Google Streetview and Keyhole had captured the outside in view, but Dr. Zhang explains that people spend 90% of their time indoors — at shopping malls, restaurants, and the like.  Where was the data feed for them?

And that’s how Palmap came to be founded, a Shanghai-located company now with offices also in Beijing and Xi’an.

Though American entrepreneurialism may seem to be far removed from the Confucian approach to orderly development in the East, that’s precisely what drew Dr. Zhang to the U.S. “With American entrepreneurs, there are no rules, boundaries, you can just go mad and crazy, and only be limited by your imagination. More and more, that’s what’s happening in China, but here (in the U.S.), there’s a spirit that we want to bring back to China.”

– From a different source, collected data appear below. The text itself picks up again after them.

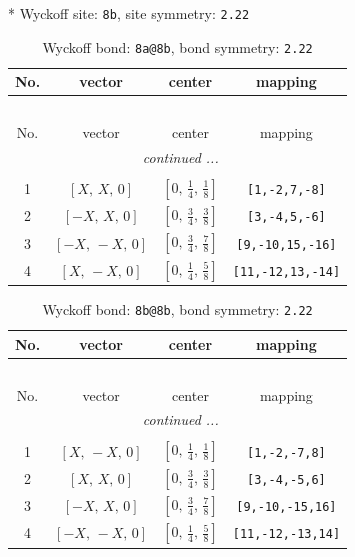 \documentclass[fleqn,8pt]{jsarticle}
\begin{document}
* Wyckoff site: {\tt 8b}, site symmetry: {\tt 2.22}
\renewcommand{\arraystretch}{1.2}
\begin{longtable}{cccc}
\caption{Wyckoff bond: {\tt 8a@8b}, bond symmetry: {\tt 2.22}}
 \\
 \hline \hline
No. & vector & center & mapping \\ \hline \endfirsthead

\multicolumn{3}{l}{\tablename\ \thetable{}} \\
 \hline \hline
No. & vector & center & mapping \\ \hline \endhead

 \hline \hline
\multicolumn{3}{r}{\footnotesize\it continued ...} \\ \endfoot

 \hline \hline
\multicolumn{3}{r}{} \\ \endlastfoot

1 & $\left[ X,\, X,\, 0 \right]$ & $\left[ 0,\, \frac{1}{4},\, \frac{1}{8} \right]$ & {\tt [1,-2,7,-8]} \\ \hline
2 & $\left[ - X,\, X,\, 0 \right]$ & $\left[ 0,\, \frac{3}{4},\, \frac{3}{8} \right]$ & {\tt [3,-4,5,-6]} \\ \hline
3 & $\left[ - X,\, - X,\, 0 \right]$ & $\left[ 0,\, \frac{3}{4},\, \frac{7}{8} \right]$ & {\tt [9,-10,15,-16]} \\ \hline
4 & $\left[ X,\, - X,\, 0 \right]$ & $\left[ 0,\, \frac{1}{4},\, \frac{5}{8} \right]$ & {\tt [11,-12,13,-14]} \\
\end{longtable}
\renewcommand{\arraystretch}{1.2}
\begin{longtable}{cccc}
\caption{Wyckoff bond: {\tt 8b@8b}, bond symmetry: {\tt 2.22}}
 \\
 \hline \hline
No. & vector & center & mapping \\ \hline \endfirsthead

\multicolumn{3}{l}{\tablename\ \thetable{}} \\
 \hline \hline
No. & vector & center & mapping \\ \hline \endhead

 \hline \hline
\multicolumn{3}{r}{\footnotesize\it continued ...} \\ \endfoot

 \hline \hline
\multicolumn{3}{r}{} \\ \endlastfoot

1 & $\left[ X,\, - X,\, 0 \right]$ & $\left[ 0,\, \frac{1}{4},\, \frac{1}{8} \right]$ & {\tt [1,-2,-7,8]} \\ \hline
2 & $\left[ X,\, X,\, 0 \right]$ & $\left[ 0,\, \frac{3}{4},\, \frac{3}{8} \right]$ & {\tt [3,-4,-5,6]} \\ \hline
3 & $\left[ - X,\, X,\, 0 \right]$ & $\left[ 0,\, \frac{3}{4},\, \frac{7}{8} \right]$ & {\tt [9,-10,-15,16]} \\ \hline
4 & $\left[ - X,\, - X,\, 0 \right]$ & $\left[ 0,\, \frac{1}{4},\, \frac{5}{8} \right]$ & {\tt [11,-12,-13,14]} \\
\end{longtable}
\end{document}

Dr. Zhang went on to explain such people “don’t necessarily make revenue yet” but that “they have services that can change the world and make life better.”

His idea for Palmap started around the time the iPhone was released, and he explained that “the Internet changed everything in China, and those technologies are implemented by people like us. So that’s my dream, to do something with my own mind.”

Zhang’s ultimate vision with Palmap is to bridge the divide between click-n-mortar and brick-n-mortar, or as he explained it, “online to offline.”

Between those two endpoints — and not unlike his transcendence of two very different worlds, the U.S. and China — Dr. Zhang and his team plan on making a lot of people happy…and then, and perhaps only then, will the money follow.